The vocational training landscape changed dramatically during the 1980s. The decade saw an expansion of apprenticeship programs; the introduction of competency based training on a national scale; greater involvement of industry in VET sector; the emergence of private providers and the dramatic growth of the inbound international student market.
On a local level, enrolments within the secondary school section of Collingwood Technical College were dropping (due to competition from newly established technical schools in the outer suburbs) heralding the eventual closure of Collingwood’s junior technical school (or secondary section) later in the decade. At the same time junior technical schools across the state were closing and students moved across to high schools (or secondary colleges).

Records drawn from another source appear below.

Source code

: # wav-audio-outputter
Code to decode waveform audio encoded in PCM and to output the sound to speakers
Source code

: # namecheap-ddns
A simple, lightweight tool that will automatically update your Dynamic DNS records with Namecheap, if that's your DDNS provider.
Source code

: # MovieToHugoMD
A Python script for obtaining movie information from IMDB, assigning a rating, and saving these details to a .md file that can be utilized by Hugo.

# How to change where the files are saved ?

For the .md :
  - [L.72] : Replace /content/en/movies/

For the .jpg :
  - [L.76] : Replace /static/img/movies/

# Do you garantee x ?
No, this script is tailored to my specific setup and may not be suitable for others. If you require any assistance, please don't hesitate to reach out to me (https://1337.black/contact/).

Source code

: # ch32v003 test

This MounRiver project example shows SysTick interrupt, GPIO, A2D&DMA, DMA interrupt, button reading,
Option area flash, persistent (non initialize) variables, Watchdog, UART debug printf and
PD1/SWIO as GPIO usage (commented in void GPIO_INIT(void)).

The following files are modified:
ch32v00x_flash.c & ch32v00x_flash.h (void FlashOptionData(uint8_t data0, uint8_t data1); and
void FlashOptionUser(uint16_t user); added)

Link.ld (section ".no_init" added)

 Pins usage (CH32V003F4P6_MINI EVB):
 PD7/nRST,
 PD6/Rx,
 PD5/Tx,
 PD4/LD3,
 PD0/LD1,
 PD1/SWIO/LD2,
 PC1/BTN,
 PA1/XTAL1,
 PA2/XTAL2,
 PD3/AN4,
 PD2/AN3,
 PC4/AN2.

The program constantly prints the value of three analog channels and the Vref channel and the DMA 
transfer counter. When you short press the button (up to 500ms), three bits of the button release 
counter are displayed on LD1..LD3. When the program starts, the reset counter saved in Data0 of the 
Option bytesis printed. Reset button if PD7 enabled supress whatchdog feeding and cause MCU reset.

Trouble was also brewing over at Preston College of TAFE which was experiencing significant financial difficulties and was ultimately placed under an interim administration and a total management and operational re-structure.

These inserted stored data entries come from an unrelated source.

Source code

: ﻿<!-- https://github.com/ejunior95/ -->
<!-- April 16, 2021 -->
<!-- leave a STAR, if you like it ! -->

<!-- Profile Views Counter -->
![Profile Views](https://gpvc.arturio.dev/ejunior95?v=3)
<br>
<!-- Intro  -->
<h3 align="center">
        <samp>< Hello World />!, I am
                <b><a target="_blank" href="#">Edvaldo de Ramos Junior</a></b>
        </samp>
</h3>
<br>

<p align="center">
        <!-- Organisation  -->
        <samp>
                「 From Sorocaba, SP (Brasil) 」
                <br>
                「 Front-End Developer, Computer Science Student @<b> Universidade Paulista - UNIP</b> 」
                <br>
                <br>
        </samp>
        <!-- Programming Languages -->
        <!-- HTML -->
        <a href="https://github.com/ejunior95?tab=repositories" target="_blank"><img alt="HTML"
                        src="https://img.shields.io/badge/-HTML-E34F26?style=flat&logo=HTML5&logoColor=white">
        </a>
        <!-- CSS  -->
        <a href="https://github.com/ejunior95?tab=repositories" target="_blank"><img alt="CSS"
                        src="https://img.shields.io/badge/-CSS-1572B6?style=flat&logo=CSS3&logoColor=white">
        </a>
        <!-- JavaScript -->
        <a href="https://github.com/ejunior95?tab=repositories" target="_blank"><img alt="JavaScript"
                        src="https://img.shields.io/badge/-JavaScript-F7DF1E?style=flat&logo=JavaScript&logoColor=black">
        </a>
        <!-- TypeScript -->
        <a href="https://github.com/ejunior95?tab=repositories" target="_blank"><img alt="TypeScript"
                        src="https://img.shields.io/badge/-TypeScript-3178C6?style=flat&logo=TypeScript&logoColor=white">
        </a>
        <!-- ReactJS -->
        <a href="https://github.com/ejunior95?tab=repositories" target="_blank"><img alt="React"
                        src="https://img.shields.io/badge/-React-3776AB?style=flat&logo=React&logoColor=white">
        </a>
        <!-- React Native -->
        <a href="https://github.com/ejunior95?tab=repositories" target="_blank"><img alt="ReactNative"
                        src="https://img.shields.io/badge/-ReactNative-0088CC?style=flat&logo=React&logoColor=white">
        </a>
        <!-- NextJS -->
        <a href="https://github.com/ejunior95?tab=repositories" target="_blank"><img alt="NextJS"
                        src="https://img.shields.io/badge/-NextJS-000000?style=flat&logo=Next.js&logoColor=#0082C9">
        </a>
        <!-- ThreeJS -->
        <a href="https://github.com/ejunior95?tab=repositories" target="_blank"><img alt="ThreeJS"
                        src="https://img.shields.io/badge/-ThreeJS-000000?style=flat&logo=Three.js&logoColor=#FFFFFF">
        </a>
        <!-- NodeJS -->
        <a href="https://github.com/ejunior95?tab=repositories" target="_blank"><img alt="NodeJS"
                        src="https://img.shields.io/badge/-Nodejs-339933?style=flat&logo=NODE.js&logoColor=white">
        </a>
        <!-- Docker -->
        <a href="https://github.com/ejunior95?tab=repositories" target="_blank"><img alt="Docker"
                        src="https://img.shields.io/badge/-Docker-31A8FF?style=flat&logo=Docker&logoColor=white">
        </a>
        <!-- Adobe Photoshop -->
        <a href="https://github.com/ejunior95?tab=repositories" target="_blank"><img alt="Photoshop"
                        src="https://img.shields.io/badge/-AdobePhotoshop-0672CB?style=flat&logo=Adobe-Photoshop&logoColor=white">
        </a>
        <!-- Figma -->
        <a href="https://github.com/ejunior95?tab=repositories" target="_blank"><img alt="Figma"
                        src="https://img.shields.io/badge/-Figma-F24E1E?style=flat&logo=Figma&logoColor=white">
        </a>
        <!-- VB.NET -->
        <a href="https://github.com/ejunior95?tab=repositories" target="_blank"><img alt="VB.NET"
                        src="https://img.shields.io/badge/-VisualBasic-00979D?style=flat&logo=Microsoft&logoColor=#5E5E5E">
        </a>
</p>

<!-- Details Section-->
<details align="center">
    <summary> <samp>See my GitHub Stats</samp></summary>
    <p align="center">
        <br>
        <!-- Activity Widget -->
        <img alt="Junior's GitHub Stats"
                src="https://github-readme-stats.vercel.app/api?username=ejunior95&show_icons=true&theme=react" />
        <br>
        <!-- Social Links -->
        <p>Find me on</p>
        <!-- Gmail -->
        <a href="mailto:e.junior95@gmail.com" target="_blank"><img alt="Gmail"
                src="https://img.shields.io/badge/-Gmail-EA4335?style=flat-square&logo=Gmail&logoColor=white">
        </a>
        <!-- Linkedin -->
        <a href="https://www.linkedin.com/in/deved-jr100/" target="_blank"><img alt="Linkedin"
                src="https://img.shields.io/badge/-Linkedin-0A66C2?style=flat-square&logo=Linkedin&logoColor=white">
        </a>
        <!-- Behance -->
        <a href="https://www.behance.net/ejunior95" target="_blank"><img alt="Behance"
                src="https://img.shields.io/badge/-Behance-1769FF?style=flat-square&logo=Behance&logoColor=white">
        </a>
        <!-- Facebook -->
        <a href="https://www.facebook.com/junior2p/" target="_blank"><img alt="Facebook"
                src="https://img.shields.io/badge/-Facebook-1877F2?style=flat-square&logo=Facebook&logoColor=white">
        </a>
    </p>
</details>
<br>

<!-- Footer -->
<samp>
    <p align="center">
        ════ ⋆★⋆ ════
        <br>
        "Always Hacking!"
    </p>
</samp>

Collingwood Collage of TAFE (as CTC became known during the decade) was also experiencing financial (although less acute) difficulties and the new management team at Preston Collage of TAFE was asked to explore the prospect of amalgamating the Preston and Collingwood Colleges of TAFE. Amalgamation ultimately occurred with the creation of the Northern Metropolitan College of TAFE (NMCOT) the forerunner to the modern entity known as NMIT.
A special guest at the official opening of Collingwood College of TAFE’s new Otter Street complex was Collingwood Football club legend and former Collingwood Technical School student, Lou Richards.

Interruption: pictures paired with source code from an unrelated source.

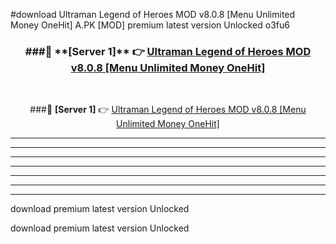 #download Ultraman Legend of Heroes MOD v8.0.8 [Menu Unlimited Money OneHit]  A.PK [MOD] premium latest version Unlocked o3fu6 



<div align="center">
<h3>###🔹 **[Server 1]** 👉 <a href="https://download1apk.web.app/">Ultraman Legend of Heroes MOD v8.0.8 [Menu Unlimited Money OneHit] </a></h3><br>


###🔹 **[Server 1]** 👉 <a href="https://download1apk.web.app/">Ultraman Legend of Heroes MOD v8.0.8 [Menu Unlimited Money OneHit] </a></h3>
</div>



----------------------------------------------------------

----------------------------------------------------------

----------------------------------------------------------

----------------------------------------------------------

----------------------------------------------------------

----------------------------------------------------------

----------------------------------------------------------

download premium latest version Unlocked

download premium latest version Unlocked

However, during the ceremony there was a bomb scare and the latter part of the ceremony was cancelled and the building evacuated.
The Footwear Department (The Boot and Shoe School) building fronting the Collingwood campus’ Wellington Street boundary was a thriving department but its demise occurred during the 1980s with the decline of the footwear industry generally. The leather smell that permeated the building was still evident after the building was refurbished to accommodate the Visual Arts Department.